[PROVIDED INFORMATION — start]

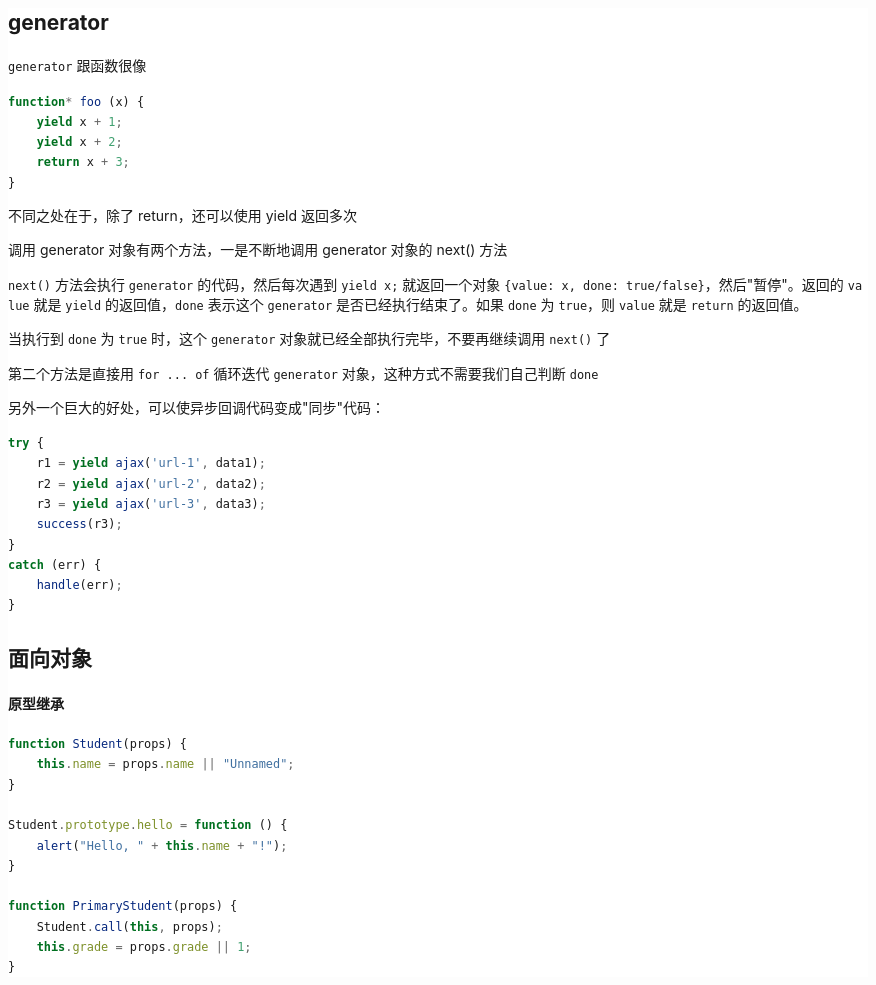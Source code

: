 ## generator

```generator``` 跟函数很像

```js
function* foo (x) {
    yield x + 1;
    yield x + 2;
    return x + 3;
}
```

不同之处在于，除了 return，还可以使用 yield 返回多次

调用 generator 对象有两个方法，一是不断地调用 generator 对象的 next() 方法

```next()``` 方法会执行 ```generator``` 的代码，然后每次遇到 ```yield x;``` 就返回一个对象 ```{value: x, done: true/false}```，然后"暂停"。返回的 ```value``` 就是 ```yield``` 的返回值，```done``` 表示这个 ```generator``` 是否已经执行结束了。如果 ```done``` 为 ```true```，则 ```value``` 就是 ```return``` 的返回值。

当执行到 ```done``` 为 ```true``` 时，这个 ```generator``` 对象就已经全部执行完毕，不要再继续调用 ```next()``` 了

第二个方法是直接用 ```for ... of``` 循环迭代 ```generator``` 对象，这种方式不需要我们自己判断 ```done```

另外一个巨大的好处，可以使异步回调代码变成"同步"代码：

```js
try {
    r1 = yield ajax('url-1', data1);
    r2 = yield ajax('url-2', data2);
    r3 = yield ajax('url-3', data3);
    success(r3);
}
catch (err) {
    handle(err);
}
```


## 面向对象

#### 原型继承

```js
function Student(props) {
    this.name = props.name || "Unnamed";
}

Student.prototype.hello = function () {
    alert("Hello, " + this.name + "!");
}

function PrimaryStudent(props) {
    Student.call(this, props);
    this.grade = props.grade || 1;
}
```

[PROVIDED INFORMATION — finish]

PROBLEM TO WORK ON. Copy every line of the listing where the word "props" appears.

RESPONSE BOX.
function Student(props) {
    this.name = props.name || "Unnamed";
function PrimaryStudent(props) {
    Student.call(this, props);
    this.grade = props.grade || 1;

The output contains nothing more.